自身の故郷・山形県東根市神町(じんまち)を舞台にした3部作『シンセミア』(2003年)『ピストルズ』(2010年)『Orga(ni)sm[オーガ(ニ)ズム]』(2019年)、そして、売れない映画監督と北朝鮮からの女性密使を軸にした『ブラック・チェンバー・ミュージック』(2021年)と話題作を発表し続けている阿部和重。新作『Ultimate Edition』は、『Deluxe Edition(でらっくすえでぃしょん)』(2013年)以来、約10年ぶりとなる短編集だ。
「Hunters And Collectors」(ドイツのバンド“CAN”の楽曲)、「There’s A Riot Goin‘On」(アメリカのバンド“スライ&ザ・ファミリーストーン”の楽曲)など実存する楽曲名を収録作の題名にした本作。登場するのは、ロシアの特殊工作員、オレオレ詐欺の受け子、テロを起こそうとする若者など、いまの社会の問題や構造を反映した人物たち。リアルとフィクションが交差するストーリーは、本当にスリリングだ。
ここで紹介したいのは、“嵐”そして“A.B.C-Z”をモチーフにした2編。
まずは“嵐”を題材にした「Sound Chaser」(イギリスのバンド“Yes”の楽曲)。初出は、朝日新聞2014年1月1日付の広告特集「もう一人の嵐たち」。嵐のメンバーをモチーフにした小説を5名の作家が書くという企画で、阿部のほか、伊坂幸太郎、平野啓一郎、川上未映子、山崎ナオコーラが参加。阿部は“大野智”を担当した(原題は「追跡者」)。
「Sound Chaser」の主人公は“智”。「怪物を追いかけるのが、彼の仕事だ」という書き出しもそうだが、大野の活動を想起させる言葉がちりばめられている(一応説明しておくと、大野はドラマ版・映画版の「怪物くん」に主演している)。“智”の職業は、ストームチェイサー。主にアメリカで竜巻を追跡し、映像に記録する仕事であり、“竜巻”はもちろん“嵐”に通じている。“智”がなぜ、ストームチェイサーという変わった職業を選んだのか、どんな活躍をしたのかを描きながら、気候変動やメディアの問題なども反映させたショートショートだ。
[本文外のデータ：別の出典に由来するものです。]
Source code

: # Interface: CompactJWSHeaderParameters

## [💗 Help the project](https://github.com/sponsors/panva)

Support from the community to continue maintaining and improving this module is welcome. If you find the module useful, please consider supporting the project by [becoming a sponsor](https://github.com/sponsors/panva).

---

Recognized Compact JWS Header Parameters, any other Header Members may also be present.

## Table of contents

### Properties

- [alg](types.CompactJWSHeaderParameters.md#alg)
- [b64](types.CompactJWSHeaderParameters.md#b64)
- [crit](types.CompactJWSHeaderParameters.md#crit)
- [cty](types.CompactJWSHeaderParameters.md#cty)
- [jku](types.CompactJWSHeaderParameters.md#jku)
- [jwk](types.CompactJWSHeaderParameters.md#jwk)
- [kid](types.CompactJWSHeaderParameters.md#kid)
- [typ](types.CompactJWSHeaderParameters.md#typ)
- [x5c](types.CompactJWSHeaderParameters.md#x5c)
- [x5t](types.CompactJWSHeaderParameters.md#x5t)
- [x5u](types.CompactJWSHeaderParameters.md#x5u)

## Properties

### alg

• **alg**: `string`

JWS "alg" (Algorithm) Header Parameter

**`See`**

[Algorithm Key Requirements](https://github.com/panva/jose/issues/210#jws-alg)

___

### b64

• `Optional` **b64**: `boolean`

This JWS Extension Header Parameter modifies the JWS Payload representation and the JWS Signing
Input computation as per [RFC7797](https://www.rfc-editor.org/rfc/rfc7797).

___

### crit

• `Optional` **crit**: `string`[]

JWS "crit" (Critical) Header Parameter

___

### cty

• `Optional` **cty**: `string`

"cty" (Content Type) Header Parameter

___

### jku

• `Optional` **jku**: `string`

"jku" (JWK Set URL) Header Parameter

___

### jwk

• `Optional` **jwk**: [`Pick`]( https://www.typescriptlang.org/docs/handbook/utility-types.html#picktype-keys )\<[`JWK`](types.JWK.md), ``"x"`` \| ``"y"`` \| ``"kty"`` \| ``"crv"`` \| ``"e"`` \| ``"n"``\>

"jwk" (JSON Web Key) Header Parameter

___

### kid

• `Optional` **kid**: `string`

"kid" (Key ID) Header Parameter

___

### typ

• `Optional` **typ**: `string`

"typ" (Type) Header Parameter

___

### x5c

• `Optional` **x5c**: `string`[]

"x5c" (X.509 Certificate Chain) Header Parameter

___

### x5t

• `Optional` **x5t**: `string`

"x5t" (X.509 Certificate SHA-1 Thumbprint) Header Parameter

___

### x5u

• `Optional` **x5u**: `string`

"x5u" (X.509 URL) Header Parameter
「Watchword」(Philip Michaelのピアノ曲)は雑誌『ダ・ヴィンチ』2016年4月号「書き下ろしA.B.C‐Z小説」のために書かれた作品。A.B.C-Zの戸塚祥太が『ダ・ヴィンチ』で連載していたエッセイが書籍になることを記念した特集号に掲載された。
「Watchword」の舞台は、人間がゾンビと戦っている世界。主人公の“ショウタ”は大型バスに身を隠している孤児たちを守っている“リョウイチ”を助けるために、“砦”と呼ばれるコミューンに単身乗り込む。椅子に縛られ、こめかみに銃口を突き付けられながらも、リーダーの“フミト”と交渉するーーというストーリーだ。A.B.C-Zのメンバー全員が登場し、それぞれに見合った役割を担っているのも本作の読みどころだろう。
この2編は発表直後から、SNSでも大きな反響を集めた。「Sound Chaser」には「阿部和重×大野智の話にしびれた。さながら阿部和重の最新短編集『Deluxe Edition』のボーナストラックのよう」「一見専門的で硬い文章に見せながら、散りばめられたワードにニヤリとさせられる面白さで、オチも小気味良い」、そして、「Watchword」には「荒廃した世界、生きる事と仲間を信じる事の狭間で葛藤する若者達。少しづつ紐解かれる真実にドキドキするし、最後の一言にまんまとやられました」「設定から何か何まで最高...あーこれ、あー手元に残せるの最高だわ えび座いつかこれでやって」(“えび座”はA.B.C-Zが座長をつとめる公演“ABC座”のこと)といったコメントが寄せられている。
“ジャニーズ・アイドル×現代文学を代表する作家”のコラボレーションから、本作「Ultimate Edition」に興味を持つ人も多いはず。驚くような変化を続ける社会の状況を反映し、爆発的なエンタメ性とシリアスな情報を兼ね備えた“フィクション”の世界に浸ってみてほしい。